If your company is trading, you must register for Corporation Tax and file a Company Tax Return with HMRC every year, even if you make a loss or don’t have any tax to pay. The filing deadline is 12 months after the end of your company’s accounting period for Corporation Tax.
In this post, we explain what a Company Tax Return includes, how and when to file one with HMRC, and the penalties you could face if you deliver your tax return late.
What is a Company Tax Return?
A Company Tax Return is a collection of financial documentation that reports income and expenses, profit or loss for Corporation Tax purposes, Corporation Tax liability, and other relevant financial information to HMRC – the UK’s tax authority. To prepare a Company Tax Return, you must include:
- a properly completed form CT600 and any relevant supplementary pages
- full annual accounts, including the directors’ and auditor’s reports
- computations showing how the entries in CT600 and supplementary pages were derived from the figures in the annual accounts
- any additional information relevant to the company’s tax liability
By law, you must deliver this financial documentation to HMRC if you receive a ‘Notice to deliver a Company Tax Return’.
Company Tax Returns need only be filed by companies. If you are self employed and run your business as a sole trader or through a partnership, you must file annual Self Assessment tax returns instead.
HMRC’s Company Tax Return Guidance provides detailed information that will help you to complete your Company Tax Return. However, it can be complex, so you may wish to speak to an accountant or professional tax adviser if you are unsure of any aspects.

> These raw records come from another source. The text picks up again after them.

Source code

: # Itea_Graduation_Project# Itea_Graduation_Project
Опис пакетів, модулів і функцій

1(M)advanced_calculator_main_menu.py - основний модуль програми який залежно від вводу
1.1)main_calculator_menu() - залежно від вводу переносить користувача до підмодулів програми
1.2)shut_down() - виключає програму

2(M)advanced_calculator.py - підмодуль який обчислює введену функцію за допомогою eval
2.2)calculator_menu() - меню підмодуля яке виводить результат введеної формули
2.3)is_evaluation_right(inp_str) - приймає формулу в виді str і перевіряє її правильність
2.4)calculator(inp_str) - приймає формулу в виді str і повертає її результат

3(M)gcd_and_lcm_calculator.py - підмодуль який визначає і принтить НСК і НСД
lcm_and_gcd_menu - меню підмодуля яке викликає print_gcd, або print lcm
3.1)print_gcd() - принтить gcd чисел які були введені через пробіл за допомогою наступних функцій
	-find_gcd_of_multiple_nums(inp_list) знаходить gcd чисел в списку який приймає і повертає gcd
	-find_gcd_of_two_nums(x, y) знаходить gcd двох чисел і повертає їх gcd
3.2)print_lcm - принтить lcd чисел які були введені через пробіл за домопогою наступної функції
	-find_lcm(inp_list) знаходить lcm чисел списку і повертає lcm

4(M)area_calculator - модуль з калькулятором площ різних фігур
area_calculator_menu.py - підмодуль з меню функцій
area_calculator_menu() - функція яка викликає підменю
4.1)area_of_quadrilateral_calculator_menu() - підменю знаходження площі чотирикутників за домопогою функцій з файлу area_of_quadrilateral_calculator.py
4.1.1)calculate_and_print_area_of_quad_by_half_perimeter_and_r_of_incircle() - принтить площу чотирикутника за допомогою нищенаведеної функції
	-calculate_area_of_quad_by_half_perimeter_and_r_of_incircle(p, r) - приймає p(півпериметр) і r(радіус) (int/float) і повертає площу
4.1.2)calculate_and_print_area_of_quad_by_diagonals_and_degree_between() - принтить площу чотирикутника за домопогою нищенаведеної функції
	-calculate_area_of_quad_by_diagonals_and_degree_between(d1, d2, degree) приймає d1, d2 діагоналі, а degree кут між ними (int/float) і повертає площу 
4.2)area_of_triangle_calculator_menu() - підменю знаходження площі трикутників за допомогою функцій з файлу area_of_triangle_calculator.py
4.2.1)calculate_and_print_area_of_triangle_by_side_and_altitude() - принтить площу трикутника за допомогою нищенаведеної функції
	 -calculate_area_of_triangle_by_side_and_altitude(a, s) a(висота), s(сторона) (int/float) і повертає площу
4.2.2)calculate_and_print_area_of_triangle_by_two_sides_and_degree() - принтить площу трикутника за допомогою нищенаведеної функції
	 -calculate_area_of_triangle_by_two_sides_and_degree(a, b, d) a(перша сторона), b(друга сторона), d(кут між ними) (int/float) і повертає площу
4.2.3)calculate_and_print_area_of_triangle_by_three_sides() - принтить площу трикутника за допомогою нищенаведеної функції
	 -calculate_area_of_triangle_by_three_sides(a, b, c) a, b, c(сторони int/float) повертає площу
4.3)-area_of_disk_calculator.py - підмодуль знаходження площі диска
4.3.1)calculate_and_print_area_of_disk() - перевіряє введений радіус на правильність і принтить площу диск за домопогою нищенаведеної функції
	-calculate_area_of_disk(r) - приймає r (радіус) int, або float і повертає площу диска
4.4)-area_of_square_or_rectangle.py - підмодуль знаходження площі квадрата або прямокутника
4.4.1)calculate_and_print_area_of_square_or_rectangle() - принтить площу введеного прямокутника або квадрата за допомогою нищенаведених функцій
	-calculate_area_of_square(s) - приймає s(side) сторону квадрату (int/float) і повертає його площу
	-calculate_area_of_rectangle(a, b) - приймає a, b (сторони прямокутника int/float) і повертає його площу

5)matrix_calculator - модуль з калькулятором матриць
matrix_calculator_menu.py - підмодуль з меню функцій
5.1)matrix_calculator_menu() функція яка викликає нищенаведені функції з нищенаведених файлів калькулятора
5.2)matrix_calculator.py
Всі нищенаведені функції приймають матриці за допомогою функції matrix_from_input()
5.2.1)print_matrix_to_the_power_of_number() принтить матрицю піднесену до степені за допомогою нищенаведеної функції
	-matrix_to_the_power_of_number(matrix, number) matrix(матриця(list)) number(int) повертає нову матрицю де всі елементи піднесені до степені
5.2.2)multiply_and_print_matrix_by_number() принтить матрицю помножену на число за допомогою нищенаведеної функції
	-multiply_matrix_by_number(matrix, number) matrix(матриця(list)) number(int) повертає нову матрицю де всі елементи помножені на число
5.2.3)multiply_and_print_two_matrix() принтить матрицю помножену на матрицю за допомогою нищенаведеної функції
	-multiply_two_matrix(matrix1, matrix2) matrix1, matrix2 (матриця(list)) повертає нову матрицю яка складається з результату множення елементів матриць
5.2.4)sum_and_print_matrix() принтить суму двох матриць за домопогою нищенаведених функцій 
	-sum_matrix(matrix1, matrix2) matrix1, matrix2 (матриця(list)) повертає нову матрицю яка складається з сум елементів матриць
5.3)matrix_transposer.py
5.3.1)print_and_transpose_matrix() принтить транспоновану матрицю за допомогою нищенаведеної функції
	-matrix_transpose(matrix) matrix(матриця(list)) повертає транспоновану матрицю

Do I need to register my company for Corporation Tax?
You will need to register your company for Corporation Tax online when you start to do business. ‘Doing business’ includes:
- carrying on a trade or professional activity
- buying/selling goods or services with the intention of making a profit
- employing people
- renting a property for commercial purposes
- managing investments
- earning interest
When any such activities take place, your company is deemed ‘active’ for Corporation Tax purposes and is legally required to register within three months.
You will work out how much (if any) Corporation Tax your company owes when you complete a Company Tax Return. The deadline for paying your tax bill is 9 months and 1 day after the end of your Corporation Tax accounting period.
How and when to file a Company Tax Return
Unless your company is exempt from online filing, you must deliver your Company Tax Returns electronically. You can do this using either HMRC’s Corporation Tax online filing service, or proprietary third-party software provided by a commercial company.
When you prepare your tax return, you will use the information in your annual accounts to work out your company’s:
- profit or loss for Corporation Tax
- Corporation Tax bill
You can appoint an accountant to prepare and deliver your Company Tax Return, or you can do it yourself if you feel able.
Normally, your Company Tax Return should be delivered no later than 12 months after the end of your accounting period for Corporation Tax. HMRC will send a ‘Notice to deliver a Company Tax Return’ to your registered office address. Your filing deadline will be included in this letter.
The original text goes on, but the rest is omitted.